A Non-Volatile Cryogenic Random-Access Memory Based on the Quantum Anomalous Hall Effect

TL;DR

This paper presents a cryogenic, non-volatile memory device utilizing the quantum anomalous Hall effect in moiré graphene, achieving ultra-low power operation, high density, and topological protection for future electronics.

Contribution

It introduces a novel memory architecture based on QAHE, demonstrating non-volatile binary storage with controlled hysteretic switching and a new sensing mechanism to prevent data corruption.

Findings

Achieves orders of magnitude smaller cell area than existing cryogenic memories.

Demonstrates reliable write and read operations using quantized Hall resistance levels.

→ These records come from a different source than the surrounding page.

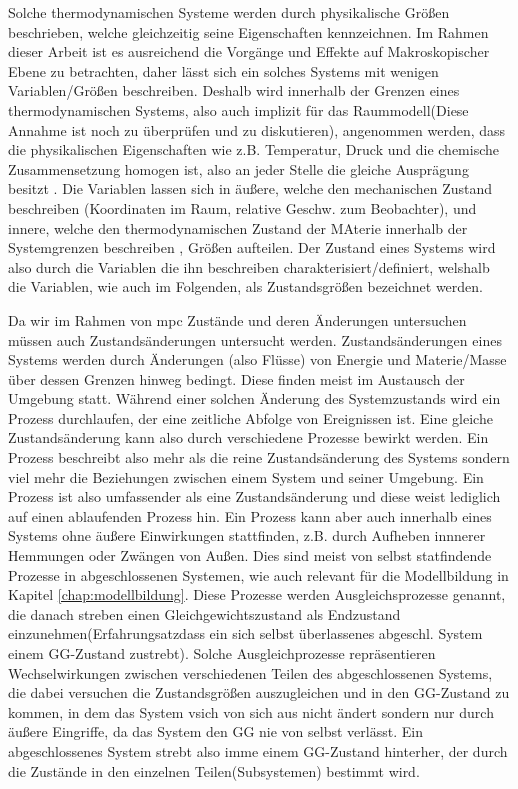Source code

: Solche thermodynamischen Systeme werden durch physikalische Größen beschrieben, welche gleichzeitig seine Eigenschaften kennzeichnen. Im Rahmen dieser Arbeit ist es ausreichend die Vorgänge und Effekte auf Makroskopischer Ebene zu betrachten, daher lässt sich ein solches Systems mit wenigen Variablen/Größen beschreiben.
Deshalb wird innerhalb der Grenzen eines thermodynamischen Systems, also auch implizit für das Raummodell(Diese Annahme ist noch zu überprüfen und zu diskutieren), angenommen werden, dass die physikalischen Eigenschaften wie z.B. Temperatur, Druck und die chemische Zusammensetzung homogen ist, also an jeder Stelle die gleiche Ausprägung besitzt \cite[S.15]{ba12} . 
Die Variablen lassen sich in äußere, welche den mechanischen Zustand beschreiben (Koordinaten im Raum, relative Geschw. zum Beobachter), und innere, welche den thermodynamischen Zustand der MAterie innerhalb der Systemgrenzen beschreiben , Größen aufteilen.
Der Zustand eines Systems wird also durch die Variablen die ihn beschreiben charakterisiert/definiert, welshalb die Variablen, wie auch im Folgenden, als Zustandsgrößen bezeichnet werden.
\cite[S.13~f.]{ba12}


Da wir im Rahmen von \acrlong{mpc} Zustände und deren Änderungen untersuchen müssen auch Zustandsänderungen untersucht werden. Zustandsänderungen eines Systems werden durch Änderungen (also Flüsse) von Energie und Materie/Masse über dessen Grenzen hinweg bedingt. Diese finden meist im Austausch der Umgebung statt. Während einer solchen Änderung des Systemzustands wird ein Prozess durchlaufen, der eine zeitliche Abfolge von Ereignissen ist. Eine gleiche Zustandsänderung kann also durch verschiedene Prozesse bewirkt werden. Ein Prozess beschreibt also mehr als die reine Zustandsänderung des Systems sondern viel mehr die Beziehungen zwischen einem System und seiner Umgebung. 
Ein Prozess ist also umfassender als eine Zustandsänderung und diese weist lediglich auf einen ablaufenden Prozess hin.
Ein Prozess kann aber auch innerhalb eines Systems ohne äußere Einwirkungen stattfinden, z.B. durch Aufheben innnerer Hemmungen oder Zwängen von Außen. Dies sind meist von selbst statfindende Prozesse in abgeschlossenen Systemen, wie auch relevant für die Modellbildung in Kapitel \ref{chap:modellbildung}. Diese Prozesse werden Ausgleichsprozesse genannt, die danach streben einen Gleichgewichtszustand als Endzustand einzunehmen(\Gun Erfahrungsatz\Gob dass ein sich selbst überlassenes abgeschl. System einem GG-Zustand zustrebt). Solche Ausgleichprozesse repräsentieren Wechselwirkungen zwischen verschiedenen Teilen des abgeschlossenen Systems, die dabei versuchen die Zustandsgrößen auszugleichen und in den GG-Zustand zu kommen, in dem das System vsich von sich aus nicht ändert sondern nur durch äußere Eingriffe, da das System den GG nie von selbst verlässt. Ein abgeschlossenes System strebt also imme einem GG-Zustand hinterher, der durch die Zustände in den einzelnen Teilen(Subsystemen) bestimmt wird. 
\cite[S.21~f.]{ba12}

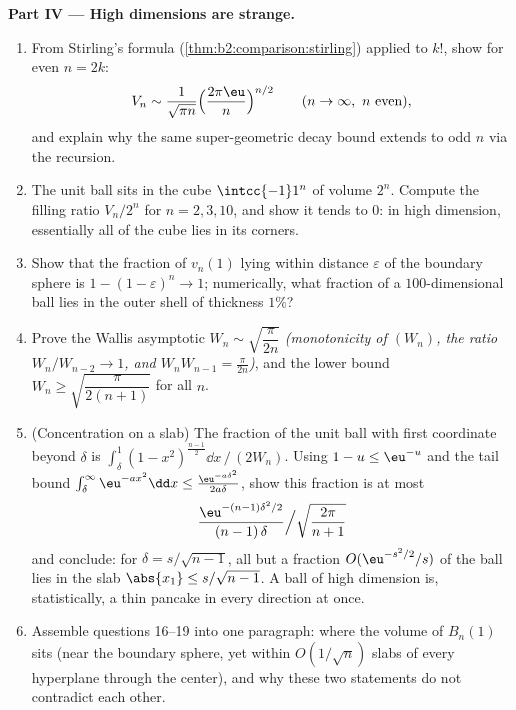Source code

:\begin{problem}[{Weekend problem --- $V_n =
\pi^{n/2}/\Gamma(\frac n2 + 1)$, and the strangeness of high
dimensions}]
\medskip
\noindent\textbf{Part IV --- High dimensions are strange.}
\begin{enumerate}[resume]
  \item From Stirling's formula
        (\cref{thm:b2:comparison:stirling}) applied to $k!$,
        show for even $n = 2k$:
        \[
        V_n \sim \frac{1}{\sqrt{\pi n}}
        \Bigl(\frac{2\pi\eu}{n}\Bigr)^{n/2}
        \qquad (n \to \infty, \ n \text{ even}),
        \]
        and explain why the same super-geometric decay bound
        extends to odd $n$ via the recursion.
  \item The unit ball sits in the cube $\intcc{-1}1^n$ of
        volume $2^n$. Compute the filling ratio $V_n/2^n$ for
        $n = 2, 3, 10$, and show it tends to $0$: in high
        dimension, essentially all of the cube lies in its
        corners.
  \item Show that the fraction of $v_n(1)$ lying within
        distance $\varepsilon$ of the boundary sphere is $1 -
        (1 - \varepsilon)^n \to 1$; numerically, what
        fraction of a $100$-dimensional ball lies in the
        outer shell of thickness $1\%$?
  \item Prove the Wallis asymptotic $W_n \sim
        \sqrt{\dfrac{\pi}{2n}}$ \emph{(monotonicity of
        $(W_n)$, the ratio $W_n/W_{n-2} \to 1$, and $W_nW_{n-1}
        = \frac\pi{2n}$)}, and the lower bound $W_n \geq
        \sqrt{\dfrac{\pi}{2(n+1)}}$ for all $n$.
  \item (Concentration on a slab) The fraction of the unit
        ball with first coordinate beyond $\delta$ is
        $\int_\delta^1(1 - x^2)^{\frac{n-1}2}\dd x \,\big/\,
        (2W_n)$. Using $1 - u \leq \eu^{-u}$ and the tail
        bound $\int_\delta^\infty \eu^{-a x^2}\dd x \leq
        \frac{\eu^{-a\delta^2}}{2a\delta}$, show this
        fraction is at most
        \[
        \frac{\eu^{-(n-1)\delta^2/2}}{(n-1)\,\delta}
        \Big/ \sqrt{\frac{2\pi}{n+1}}
        \]
        and conclude: for $\delta = s/\sqrt{n-1}$, all but a
        fraction $O(\eu^{-s^2/2}/s)$ of the ball lies in the
        slab $\abs{x_1} \leq s/\sqrt{n-1}$. A ball of high
        dimension is, statistically, a thin pancake in every
        direction at once.
  \item Assemble questions 16--19 into one paragraph: where
        the volume of $B_n(1)$ sits (near the boundary
        sphere, yet within $O(1/\sqrt n)$ slabs of every
        hyperplane through the center), and why these two
        statements do not contradict each other.
\end{enumerate}


\end{problem}
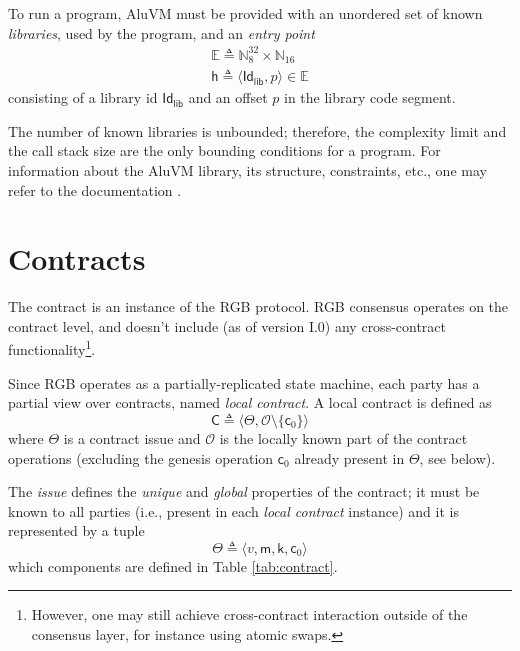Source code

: \documentclass[9pt,oneside]{amsart}
\begin{document}
\begin{multicols}{2}
To run a program, AluVM must be provided with an unordered set of known \emph{libraries},
used by the program, and an \emph{entry point}
\noindent
\begin{gather}\label{eq:e}
\mathbb{E} \triangleq \mathbb{N}^{32}_8 \times \mathbb{N}_{16} \\
\mathsf{h} \triangleq \langle \mathsf{Id_{lib}}, p \rangle \in \mathbb{E}
\end{gather}
\noindent
consisting of a library id $\mathsf{Id_{lib}}$ and an offset $p$ in the library code segment.

The number of known libraries is unbounded; therefore, the complexity limit and the call stack size
are the only bounding conditions for a program.
For information about the AluVM library, its structure, constraints, etc., one may refer to the
documentation \cite{AluVM}.

\section{Contracts}\label{Contracts}

The contract is an instance of the RGB protocol. RGB consensus operates on the contract level,
and doesn't include (as of version I.0) any cross-contract functionality\footnote{%
    However, one may still achieve cross-contract interaction outside of the consensus layer,
    for instance using atomic swaps.}.

Since RGB operates as a partially-replicated state machine,
each party has a partial view over contracts, named \emph{local contract}.
A local contract is defined as
\noindent
\begin{equation}
\mathsf{C} \triangleq \langle \mathsf{\Theta}, \mathcal{O} \setminus \{ \mathsf{c}_0 \} \rangle
\end{equation}
\noindent
where $\Theta$ is a contract issue and
$\mathcal{O}$ is the locally known part of the contract operations
(excluding the genesis operation $\mathsf{c}_0$ already present in $\Theta$, see below).

The \emph{issue} defines the \emph{unique} and \emph{global} properties of the contract;
it must be known to all parties (i.e., present in each \emph{local contract} instance) and
it is represented by a tuple
\noindent
\begin{equation}\label{eq:issue}
\mathsf{\Theta} \triangleq \langle v, \mathsf{m}, \mathsf{k}, \mathsf{c}_0 \rangle
\end{equation}
\noindent
which components are defined in Table \ref{tab:contract}.

\end{multicols}
\end{document}
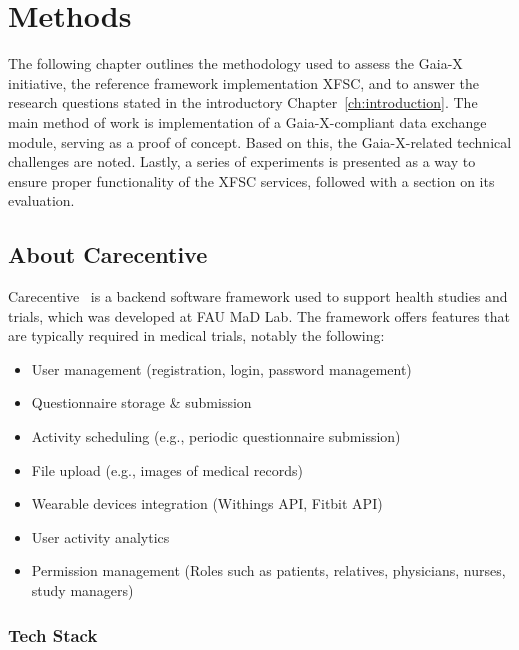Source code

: \chapter{Methods}\label{ch:methods}

\begin{chapterabstract}
    The following chapter outlines the methodology used to assess the Gaia-X initiative, the reference framework implementation XFSC, and to answer the research questions stated in the introductory Chapter~\ref{ch:introduction}.
    The main method of work is implementation of a Gaia-X-compliant data exchange module, serving as a proof of concept.
    Based on this, the Gaia-X-related technical challenges are noted.
    Lastly, a series of experiments is presented as a way to ensure proper functionality of the XFSC services, followed with a section on its evaluation.
\end{chapterabstract}

\section{About Carecentive}\label{sec:about-carecentive}

Carecentive~\cite{carecentive} is a backend software framework used to support health studies and trials, which was developed at FAU MaD Lab.
The framework offers features that are typically required in medical trials, notably the following:
\begin{itemize}
    \item User management (registration, login, password management)
    \item Questionnaire storage \& submission
    \item Activity scheduling (e.g., periodic questionnaire submission)
    \item File upload (e.g., images of medical records)
    \item Wearable devices integration (Withings API, Fitbit API)
    \item User activity analytics
    \item Permission management (Roles such as patients, relatives, physicians, nurses, study managers)
\end{itemize}

\subsection{Tech Stack}\label{subsec:tech-stack}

Provides a scalable, material-agnostic platform for topologically protected memory devices.

Abstract

The interplay between ferromagnetism and topological properties of electronic band structures leads to a precise quantization of Hall resistance without any external magnetic field. This so-called quantum anomalous Hall effect (QAHE) is born out of topological correlations, and is oblivious of low-sample quality. It was envisioned to lead towards dissipationless and topologically protected electronics. However, no clear framework of how to design such an electronic device out of it exists. Here we construct an ultra-low power, non-volatile, cryogenic memory architecture leveraging the QAHE phenomenon. Our design promises orders of magnitude lower cell area compared with the state-of-the-art cryogenic memory technologies. We harness the fundamentally quantized Hall resistance levels in moir\'e graphene heterostructures to store non-volatile binary bits (1, 0). We perform the memory write operation through controlled hysteretic switching between the quantized Hall states, using nano-ampere level currents with opposite polarities. The non-destructive read operation is performed by sensing the polarity of the transverse Hall voltage using a separate pair of terminals. We custom design the memory architecture with a novel sensing mechanism to avoid accidental data corruption, ensure highest memory density and minimize array leakage power. Our design is transferrable to any material platform exhibiting QAHE, and provides a pathway towards realizing topologically protected memory devices.